Times are changing in Western markets as time-pressed breakfast consumers demand convenience served up with value when rushing out to school or work. Many miss breakfast altogether, and reports of children arriving at school without having eaten are becoming common. In 2014, some UK schools are now considering imposing fines on parents if children are late for lessons, so the problem could intensify. Commuting consumers in large cities also like to grab and go by purchasing from foodservice establishments while traditional cereals have faced a slow decline in volume sales for several years.
Cereal’s chance for revival
In Western markets, cereal volumes have been supported by heavy promotional activity to build brand strength. The US preferred flaked cereals in 2013 while the UK and Ireland preferred hot cereals and muesli. Even in these markets, there are untapped demographic groups. The Kellogg Company’s recently launched RTE indulgence cereal Krave (Trésor), targeted at young adults (aged 16-25), has performed strongly in the UK and US markets and increased its value share in France from 6% to 16% since 2008.
Another such untapped demographic is that of the healthy and more mature consumer (aged 50-65), These consumers want value for money and are interested in preventive health but are currently restricted to consuming the same family breakfast cereals as everyone else. Ingredient choice is also a factor. In January 2014, Nestlé, Vevey, Switzerland, filed a patent for manufacturing extruded puff cereals from purple sweet potatoes containing antioxidant anthocyanins.

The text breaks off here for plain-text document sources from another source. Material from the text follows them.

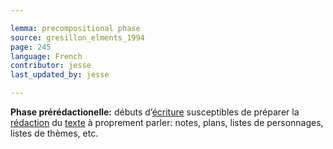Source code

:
 ```yaml
---

lemma: precompositional phase
source: gresillon_elments_1994
page: 245
language: French
contributor: jesse
last_updated_by: jesse

---
```

**Phase prérédactionelle:** débuts d’[écriture](writingProcess.html) susceptibles de préparer la [rédaction](editing.html) du [texte](text.html) à proprement parler: notes, plans, listes de personnages, listes de thèmes, etc.
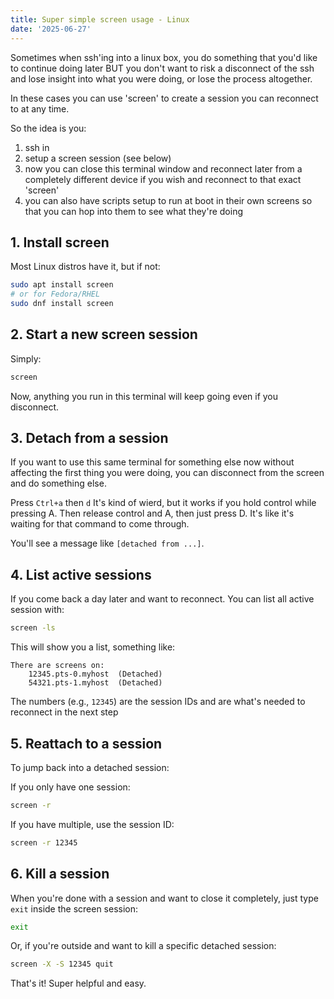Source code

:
 ```yaml
---
title: Super simple screen usage - Linux
date: '2025-06-27'
---
```


Sometimes when ssh'ing into a linux box, you do something that you'd like to continue doing later BUT you don't want to risk a disconnect of the ssh and lose insight into what you were doing, or lose the process altogether.

In these cases you can use 'screen' to create a session you can reconnect to at any time.

So the idea is you:
1. ssh in
2. setup a screen session (see below)
3. now you can close this terminal window and reconnect later from a completely different device if you wish and reconnect to that exact 'screen'
4. you can also have scripts setup to run at boot in their own screens so that you can hop into them to see what they're doing

## 1. Install screen

Most Linux distros have it, but if not:

```bash
sudo apt install screen
# or for Fedora/RHEL
sudo dnf install screen
```

## 2. Start a new screen session

Simply:

```bash
screen
```

Now, anything you run in this terminal will keep going even if you disconnect.

## 3. Detach from a session

If you want to use this same terminal for something else now without affecting the first thing you were doing, you can disconnect from the screen and do something else.

Press `Ctrl+a` then `d` 
It's kind of wierd, but it works if you hold control while pressing A. Then release control and A, then just press D. It's like it's waiting for that command to come through.

You'll see a message like `[detached from ...]`.

## 4. List active sessions

If you come back a day later and want to reconnect. You can list all active session with:

```bash
screen -ls
```

This will show you a list, something like:

```
There are screens on:
	12345.pts-0.myhost	(Detached)
	54321.pts-1.myhost	(Detached)
```

The numbers (e.g., `12345`) are the session IDs and are what's needed to reconnect in the next step

## 5. Reattach to a session

To jump back into a detached session:

If you only have one session:

```bash
screen -r
```

If you have multiple, use the session ID:

```bash
screen -r 12345
```

## 6. Kill a session

When you're done with a session and want to close it completely, just type `exit` inside the screen session:

```bash
exit
```

Or, if you're outside and want to kill a specific detached session:

```bash
screen -X -S 12345 quit
```

That's it! Super helpful and easy.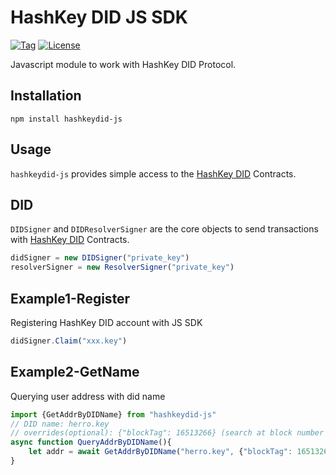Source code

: # HashKey DID JS SDK
[![Tag](https://img.shields.io/badge/tags-v0.0.2-blue)](https://github.com/hashkeydid/hashkeydid-js/tags)
[![License](https://img.shields.io/badge/License-MIT-yellow)](LICENSE)

Javascript module to work with HashKey DID Protocol.

## Installation

`npm install hashkeydid-js`

## Usage
`hashkeydid-js` provides simple access to the [HashKey DID](https://hashkey.id) Contracts.

## DID
`DIDSigner` and `DIDResolverSigner` are the core objects to send transactions with [HashKey DID](https://hashkey.id) Contracts.
```js
didSigner = new DIDSigner("private_key")
resolverSigner = new ResolverSigner("private_key")
```

## Example1-Register
Registering HashKey DID account with JS SDK
```js
didSigner.Claim("xxx.key")
```

## Example2-GetName
Querying user address with did name
```js
import {GetAddrByDIDName} from "hashkeydid-js"
// DID name: herro.key
// overrides(optional): {"blockTag": 16513266} (search at block number 16513266)
async function QueryAddrByDIDName(){
    let addr = await GetAddrByDIDName("herro.key", {"blockTag": 16513266})
}
```
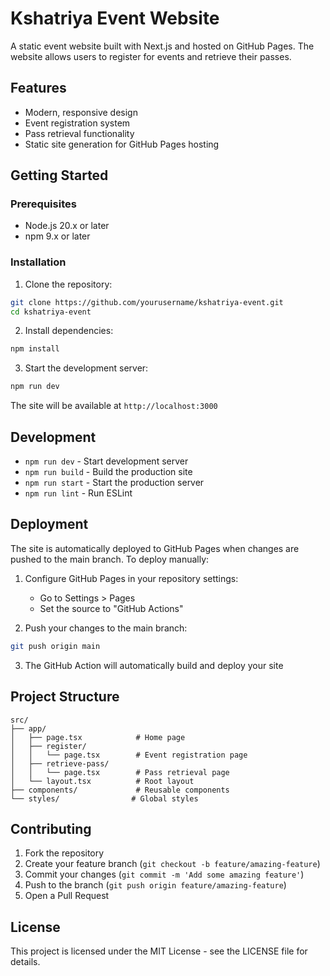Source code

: # Kshatriya Event Website

A static event website built with Next.js and hosted on GitHub Pages. The website allows users to register for events and retrieve their passes.

## Features

- Modern, responsive design
- Event registration system
- Pass retrieval functionality
- Static site generation for GitHub Pages hosting

## Getting Started

### Prerequisites

- Node.js 20.x or later
- npm 9.x or later

### Installation

1. Clone the repository:
```bash
git clone https://github.com/yourusername/kshatriya-event.git
cd kshatriya-event
```

2. Install dependencies:
```bash
npm install
```

3. Start the development server:
```bash
npm run dev
```

The site will be available at `http://localhost:3000`

## Development

- `npm run dev` - Start development server
- `npm run build` - Build the production site
- `npm run start` - Start the production server
- `npm run lint` - Run ESLint

## Deployment

The site is automatically deployed to GitHub Pages when changes are pushed to the main branch. To deploy manually:

1. Configure GitHub Pages in your repository settings:
   - Go to Settings > Pages
   - Set the source to "GitHub Actions"

2. Push your changes to the main branch:
```bash
git push origin main
```

3. The GitHub Action will automatically build and deploy your site

## Project Structure

```
src/
├── app/
│   ├── page.tsx            # Home page
│   ├── register/
│   │   └── page.tsx        # Event registration page
│   ├── retrieve-pass/
│   │   └── page.tsx        # Pass retrieval page
│   └── layout.tsx          # Root layout
├── components/             # Reusable components
└── styles/                # Global styles
```

## Contributing

1. Fork the repository
2. Create your feature branch (`git checkout -b feature/amazing-feature`)
3. Commit your changes (`git commit -m 'Add some amazing feature'`)
4. Push to the branch (`git push origin feature/amazing-feature`)
5. Open a Pull Request

## License

This project is licensed under the MIT License - see the LICENSE file for details.
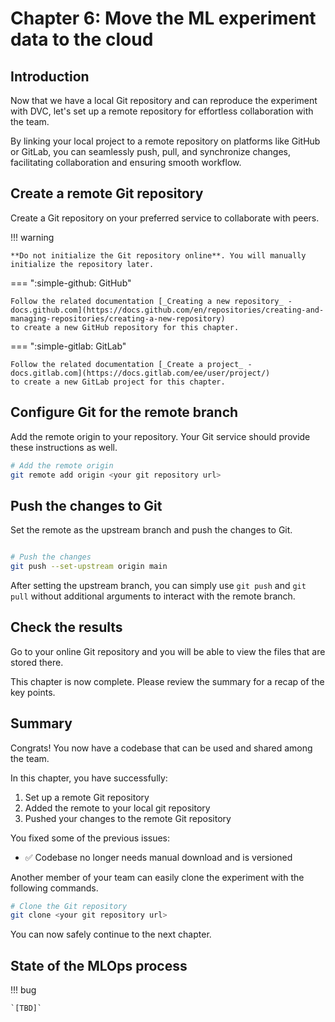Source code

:# Chapter 6: Move the ML experiment data to the cloud

## Introduction

Now that we have a local Git repository and can reproduce the experiment with
DVC, let's set up a remote repository for effortless collaboration with the team.

By linking your local project to a remote repository on platforms like GitHub
or GitLab, you can seamlessly push, pull, and synchronize changes, facilitating
collaboration and ensuring smooth workflow.

## Create a remote Git repository

Create a Git repository on your preferred service to collaborate with peers.

!!! warning

    **Do not initialize the Git repository online**. You will manually
    initialize the repository later.

=== ":simple-github: GitHub"

    Follow the related documentation [_Creating a new repository_ -
    docs.github.com](https://docs.github.com/en/repositories/creating-and-managing-repositories/creating-a-new-repository)
    to create a new GitHub repository for this chapter.

=== ":simple-gitlab: GitLab"

    Follow the related documentation [_Create a project_ -
    docs.gitlab.com](https://docs.gitlab.com/ee/user/project/)
    to create a new GitLab project for this chapter.

## Configure Git for the remote branch

Add the remote origin to your repository. Your Git service should provide these
instructions as well.

```sh title="Execute the following command(s) in a terminal"
# Add the remote origin
git remote add origin <your git repository url>
```

## Push the changes to Git

Set the remote as the upstream branch and push the changes to Git.

```sh title="Execute the following command(s) in a terminal"

# Push the changes
git push --set-upstream origin main
```

After setting the upstream branch, you can simply use `git push` and `git pull`
without additional arguments to interact with the remote branch.

## Check the results

Go to your online Git repository and you will be able to view the files that are stored there.

This chapter is now complete. Please review the summary for a recap of the key points.

## Summary

Congrats! You now have a codebase that can be used and shared among the team.

In this chapter, you have successfully:

1. Set up a remote Git repository
2. Added the remote to your local git repository
3. Pushed your changes to the remote Git repository

You fixed some of the previous issues:

- ✅ Codebase no longer needs manual download and is versioned

Another member of your team can easily clone the experiment
with the following commands.

```sh title="Execute the following command(s) in a terminal"
# Clone the Git repository
git clone <your git repository url>
```

You can now safely continue to the next chapter.

## State of the MLOps process

!!! bug

    `[TBD]`
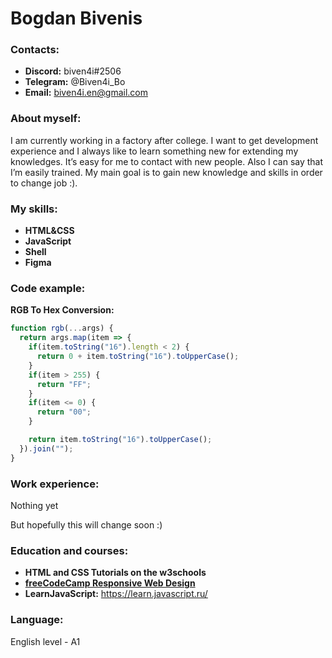 # Bogdan Bivenis

### Contacts:
- **Discord:** biven4i#2506
- **Telegram:** @Biven4i_Bo
- **Email:** biven4i.en@gmail.com

### About myself:
I am currently working in a factory after college. I want to get development experience and I always like to learn something new for extending my knowledges. It’s easy for me to contact with new people. Also I can say that I’m easily trained. My main goal is to gain new knowledge and skills in order to change job :).

### My skills:
- **HTML&CSS**
- **JavaScript**
- **Shell**
- **Figma**

### Code example:

**RGB To Hex Conversion:**

``` JavaScript
function rgb(...args) {
  return args.map(item => {
    if(item.toString("16").length < 2) {
      return 0 + item.toString("16").toUpperCase();
    }
    if(item > 255) {
      return "FF";
    }
    if(item <= 0) {
      return "00";
    }

    return item.toString("16").toUpperCase();
  }).join("");
}
```

### Work experience:

Nothing yet

But hopefully this will change soon :)

### Education and courses:
- **HTML and CSS Tutorials on the w3schools**
- [**freeCodeCamp Responsive Web Design**](https://www.freecodecamp.org/certification/biven4i/responsive-web-design)
- **LearnJavaScript:** https://learn.javascript.ru/

### Language:
English level - A1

At present, there are only a few cereals incorporating functional ingredients, for example Kashi Heart to Heart Apple Cinnamon Oatmeal from Kellogg Company, Battle Creek, Michigan, US, and Oats So Simple from Pepsico, Purchase, New York, US. Added protein is also a popular trend, marketed as the selling point in Kashi’s GOLEAN and Kellogg’s Special K Protein Plus cereals.
Breakfast meets snacking
In Ireland, the consumption of cereals is not restricted to breakfast time, with consumers snacking on cereals at other times of the day. Cereal companies have recognized this with the latest breakfast products seeking to tap into the snacking trend. In 2012, Kellogg acquired Procter & Gamble’s Pringles brand, equipping itself with intellectual property in snacks and an entire emerging market supply chain to grow its cereals and snacks business.
Also in 2012, General Mills, Minneapolis, Minnesota, US, acquired Brazilian packaged food company Yoki Alimentos SA, São Paulo, taking its existing snacks business, including the Nature Valley brand, to Latin America. Further innovations in 2013-14 have targeted meal replacements, offering consumers alternative fiber- and protein-fortified breakfast milk-based shakes, with products like To Go from Kellogg in 2013 and On-the-Go, launched by Weetabix, Burton Latimer, UK, in January. Other types of bakery and frozen processed food products have also been breakfast targets, for example, Mondelez International’s Belvita biscuits and Kellogg’s Eggo Waffles and Pop Tarts.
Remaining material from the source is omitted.